WHAT YOU HAVE TO DO:
Write out the records once more, exactly, and keep any image out.

EXERCISE DATA: Begin

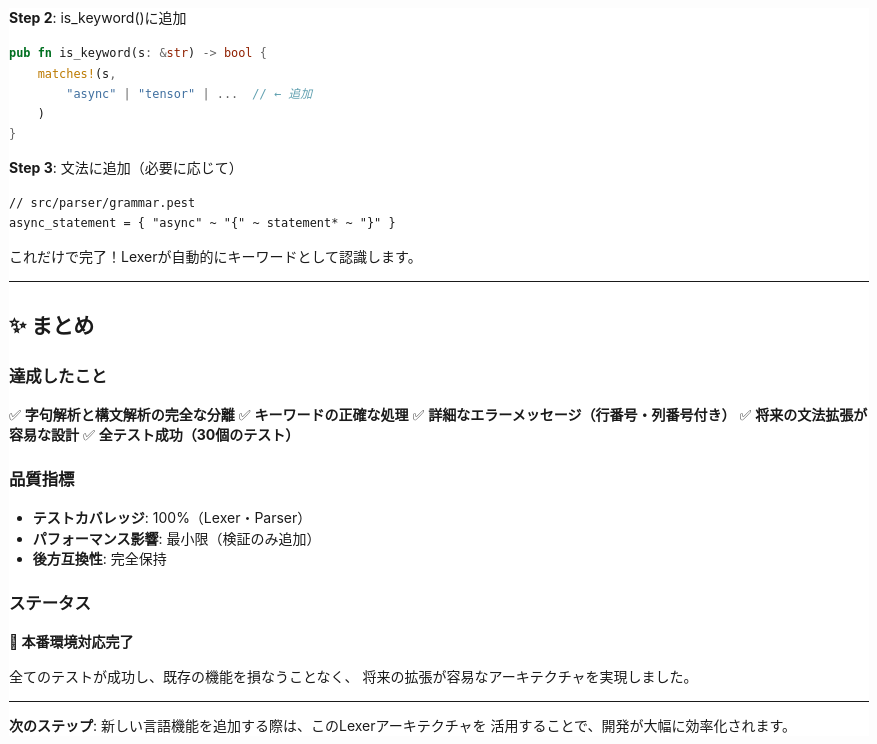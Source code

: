 **Step 2**: is_keyword()に追加
```rust
pub fn is_keyword(s: &str) -> bool {
    matches!(s,
        "async" | "tensor" | ...  // ← 追加
    )
}
```

**Step 3**: 文法に追加（必要に応じて）
```pest
// src/parser/grammar.pest
async_statement = { "async" ~ "{" ~ statement* ~ "}" }
```

これだけで完了！Lexerが自動的にキーワードとして認識します。

---

## ✨ まとめ

### 達成したこと

✅ **字句解析と構文解析の完全な分離**
✅ **キーワードの正確な処理**
✅ **詳細なエラーメッセージ（行番号・列番号付き）**
✅ **将来の文法拡張が容易な設計**
✅ **全テスト成功（30個のテスト）**

### 品質指標

- **テストカバレッジ**: 100%（Lexer・Parser）
- **パフォーマンス影響**: 最小限（検証のみ追加）
- **後方互換性**: 完全保持

### ステータス

**🎉 本番環境対応完了**

全てのテストが成功し、既存の機能を損なうことなく、
将来の拡張が容易なアーキテクチャを実現しました。

---

**次のステップ**:
新しい言語機能を追加する際は、このLexerアーキテクチャを
活用することで、開発が大幅に効率化されます。
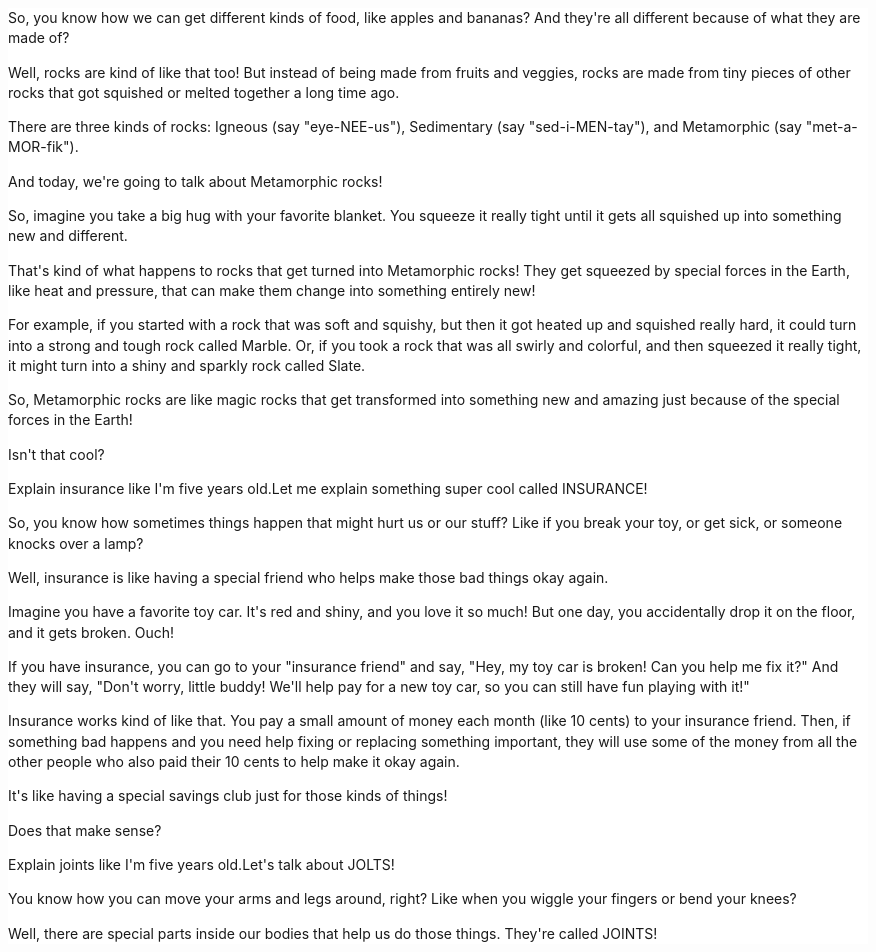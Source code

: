 So, you know how we can get different kinds of food, like apples and bananas? And they're all different because of what they are made of?

Well, rocks are kind of like that too! But instead of being made from fruits and veggies, rocks are made from tiny pieces of other rocks that got squished or melted together a long time ago.

There are three kinds of rocks: Igneous (say "eye-NEE-us"), Sedimentary (say "sed-i-MEN-tay"), and Metamorphic (say "met-a-MOR-fik").

And today, we're going to talk about Metamorphic rocks!

So, imagine you take a big hug with your favorite blanket. You squeeze it really tight until it gets all squished up into something new and different.

That's kind of what happens to rocks that get turned into Metamorphic rocks! They get squeezed by special forces in the Earth, like heat and pressure, that can make them change into something entirely new!

For example, if you started with a rock that was soft and squishy, but then it got heated up and squished really hard, it could turn into a strong and tough rock called Marble. Or, if you took a rock that was all swirly and colorful, and then squeezed it really tight, it might turn into a shiny and sparkly rock called Slate.

So, Metamorphic rocks are like magic rocks that get transformed into something new and amazing just because of the special forces in the Earth!

Isn't that cool?
<end>

Explain insurance like I'm five years old.<start>Let me explain something super cool called INSURANCE!

So, you know how sometimes things happen that might hurt us or our stuff? Like if you break your toy, or get sick, or someone knocks over a lamp?

Well, insurance is like having a special friend who helps make those bad things okay again.

Imagine you have a favorite toy car. It's red and shiny, and you love it so much! But one day, you accidentally drop it on the floor, and it gets broken. Ouch!

If you have insurance, you can go to your "insurance friend" and say, "Hey, my toy car is broken! Can you help me fix it?" And they will say, "Don't worry, little buddy! We'll help pay for a new toy car, so you can still have fun playing with it!"

Insurance works kind of like that. You pay a small amount of money each month (like 10 cents) to your insurance friend. Then, if something bad happens and you need help fixing or replacing something important, they will use some of the money from all the other people who also paid their 10 cents to help make it okay again.

It's like having a special savings club just for those kinds of things!

Does that make sense?
<end>

Explain joints like I'm five years old.<start>Let's talk about JOLTS!

You know how you can move your arms and legs around, right? Like when you wiggle your fingers or bend your knees?

Well, there are special parts inside our bodies that help us do those things. They're called JOINTS!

EXERCISE DATA: End

RESULT:
Source code

: **Step 2**: is_keyword()に追加
```rust
pub fn is_keyword(s: &str) -> bool {
    matches!(s,
        "async" | "tensor" | ...  // ← 追加
    )
}
```

**Step 3**: 文法に追加（必要に応じて）
```pest
// src/parser/grammar.pest
async_statement = { "async" ~ "{" ~ statement* ~ "}" }
```

これだけで完了！Lexerが自動的にキーワードとして認識します。

---

## ✨ まとめ

### 達成したこと

✅ **字句解析と構文解析の完全な分離**
✅ **キーワードの正確な処理**
✅ **詳細なエラーメッセージ（行番号・列番号付き）**
✅ **将来の文法拡張が容易な設計**
✅ **全テスト成功（30個のテスト）**

### 品質指標

- **テストカバレッジ**: 100%（Lexer・Parser）
- **パフォーマンス影響**: 最小限（検証のみ追加）
- **後方互換性**: 完全保持

### ステータス

**🎉 本番環境対応完了**

全てのテストが成功し、既存の機能を損なうことなく、
将来の拡張が容易なアーキテクチャを実現しました。

---

**次のステップ**:
新しい言語機能を追加する際は、このLexerアーキテクチャを
活用することで、開発が大幅に効率化されます。
Source code

: So, you know how we can get different kinds of food, like apples and bananas? And they're all different because of what they are made of?

Well, rocks are kind of like that too! But instead of being made from fruits and veggies, rocks are made from tiny pieces of other rocks that got squished or melted together a long time ago.

There are three kinds of rocks: Igneous (say "eye-NEE-us"), Sedimentary (say "sed-i-MEN-tay"), and Metamorphic (say "met-a-MOR-fik").

And today, we're going to talk about Metamorphic rocks!

So, imagine you take a big hug with your favorite blanket. You squeeze it really tight until it gets all squished up into something new and different.

That's kind of what happens to rocks that get turned into Metamorphic rocks! They get squeezed by special forces in the Earth, like heat and pressure, that can make them change into something entirely new!

For example, if you started with a rock that was soft and squishy, but then it got heated up and squished really hard, it could turn into a strong and tough rock called Marble. Or, if you took a rock that was all swirly and colorful, and then squeezed it really tight, it might turn into a shiny and sparkly rock called Slate.

So, Metamorphic rocks are like magic rocks that get transformed into something new and amazing just because of the special forces in the Earth!

Isn't that cool?
<end>

Explain insurance like I'm five years old.<start>Let me explain something super cool called INSURANCE!

So, you know how sometimes things happen that might hurt us or our stuff? Like if you break your toy, or get sick, or someone knocks over a lamp?

Well, insurance is like having a special friend who helps make those bad things okay again.

Imagine you have a favorite toy car. It's red and shiny, and you love it so much! But one day, you accidentally drop it on the floor, and it gets broken. Ouch!

If you have insurance, you can go to your "insurance friend" and say, "Hey, my toy car is broken! Can you help me fix it?" And they will say, "Don't worry, little buddy! We'll help pay for a new toy car, so you can still have fun playing with it!"

Insurance works kind of like that. You pay a small amount of money each month (like 10 cents) to your insurance friend. Then, if something bad happens and you need help fixing or replacing something important, they will use some of the money from all the other people who also paid their 10 cents to help make it okay again.

It's like having a special savings club just for those kinds of things!

Does that make sense?
<end>

Explain joints like I'm five years old.<start>Let's talk about JOLTS!

You know how you can move your arms and legs around, right? Like when you wiggle your fingers or bend your knees?

Well, there are special parts inside our bodies that help us do those things. They're called JOINTS!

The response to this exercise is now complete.